Exchange traded funds that invest in Treasury bonds have been strong over the past month as yields decline, but many investors remain worried about the U.S. debt ceiling and higher interest rates.
Eric Jacobson, Morningstar’s director of fixed-income research, mentions the key themes to examine in the bond market as the threat of rising interest rates looms. [Risk And Your ETF Portfolio: How to Protect It.]
ETFs designed to profit when Treasury bonds decline in value include:
- ProShares UltraShort 20+ Year Treasury (NYSEArca: TBT): Gives interest income earned on cash and financial instruments that correspond to twice (200%) the inverse (opposite) of the daily performance of the Barclays Capital 20+ Year U.S. Treasury Index.

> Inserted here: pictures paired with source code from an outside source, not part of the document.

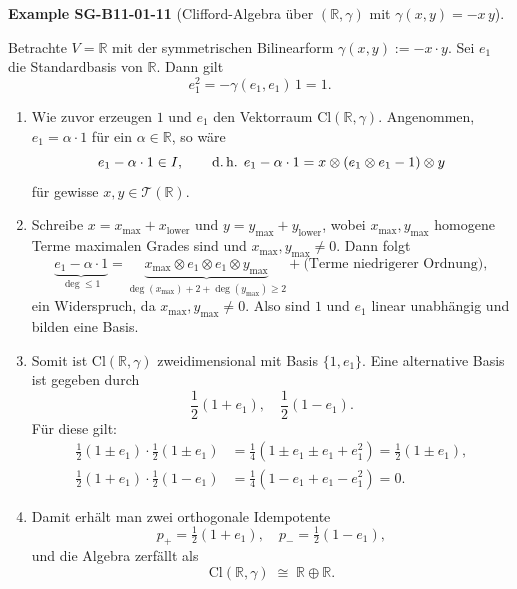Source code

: \documentclass[10pt, letterpaper]{article}
\newcommand{\Cl}{\mathrm{Cl}}
\newcommand{\CustomHeading}[3]{%
  \par\medskip\noindent%
  \textbf{#1 #2} \textnormal{(#3)}.\enskip%
}
\newenvironment{EXA}[2]{\begin{unitbox}\CustomHeading{Example}{#1}{#2}}{\end{unitbox}}
\begin{document}
\begin{EXA}{SG-B11-01-11}{Clifford-Algebra über $(\mathbb{R},\gamma)$ mit $\gamma(x,y)=-x\,y$}
Betrachte $V=\mathbb{R}$ mit der symmetrischen Bilinearform $\gamma(x,y):=-x\cdot y$.
Sei $e_{1}$ die Standardbasis von $\mathbb{R}$.
Dann gilt
\[
e_{1}^{2}=-\gamma(e_{1},e_{1})\,1=1.
\]

\begin{enumerate}
\item Wie zuvor erzeugen $1$ und $e_{1}$ den Vektorraum $\Cl(\mathbb{R},\gamma)$.
Angenommen, $e_{1}=\alpha\cdot 1$ für ein $\alpha\in\mathbb{R}$, so wäre
\[
e_{1}-\alpha\cdot 1\in I,\qquad
\text{d.\,h. } e_{1}-\alpha\cdot 1 = x\otimes (e_{1}\otimes e_{1}-1)\otimes y
\]
für gewisse $x,y\in\mathcal{T}(\mathbb{R})$.

\item Schreibe $x=x_{\max}+x_{\mathrm{lower}}$ und $y=y_{\max}+y_{\mathrm{lower}}$, wobei
$x_{\max},y_{\max}$ homogene Terme maximalen Grades sind und $x_{\max},y_{\max}\neq 0$.
Dann folgt
\[
\underbrace{e_{1}-\alpha\cdot 1}_{\deg\le1}
=\underbrace{x_{\max}\otimes e_{1}\otimes e_{1}\otimes y_{\max}}_{\deg(x_{\max})+2+\deg(y_{\max})\ge2}
+\text{(Terme niedrigerer Ordnung)},
\]
ein Widerspruch, da $x_{\max},y_{\max}\neq0$.
Also sind $1$ und $e_{1}$ linear unabhängig und bilden eine Basis.

\item Somit ist $\Cl(\mathbb{R},\gamma)$ zweidimensional mit Basis $\{1,e_{1}\}$.
Eine alternative Basis ist gegeben durch
\[
\frac{1}{2}(1+e_{1}),\quad \frac{1}{2}(1-e_{1}).
\]
Für diese gilt:
\[
\begin{aligned}
\frac{1}{2}(1\pm e_{1})\cdot \frac{1}{2}(1\pm e_{1})
&=\frac{1}{4}(1\pm e_{1}\pm e_{1}+e_{1}^{2})
=\frac{1}{2}(1\pm e_{1}),\\[4pt]
\frac{1}{2}(1+e_{1})\cdot \frac{1}{2}(1-e_{1})
&=\frac{1}{4}(1-e_{1}+e_{1}-e_{1}^{2})=0.
\end{aligned}
\]

\item Damit erhält man zwei orthogonale Idempotente
\[
p_{+}=\tfrac{1}{2}(1+e_{1}),\quad p_{-}=\tfrac{1}{2}(1-e_{1}),
\]
und die Algebra zerfällt als
\[
\Cl(\mathbb{R},\gamma)\;\cong\;\mathbb{R}\oplus\mathbb{R}.
\]
\end{enumerate}
\end{EXA}
\end{document}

- Direxion Daily 30 Year Treasury Bear 3x Shares (NYSEArca: TMV): Provides 300% of the inverse of the price performance of the NYSE 20 Year Plus Treasury Bond Index.
These ETFs provide inverse leverage on a daily basis. Yet betting against Treasuries with these inverse ETFs has been a losing strategy in 2011 as bond prices have risen and yields pulled back. [Treasury ETFs Rise Despite Investor Doubts.]
Jacobson noted the difficulties of trying to time the market.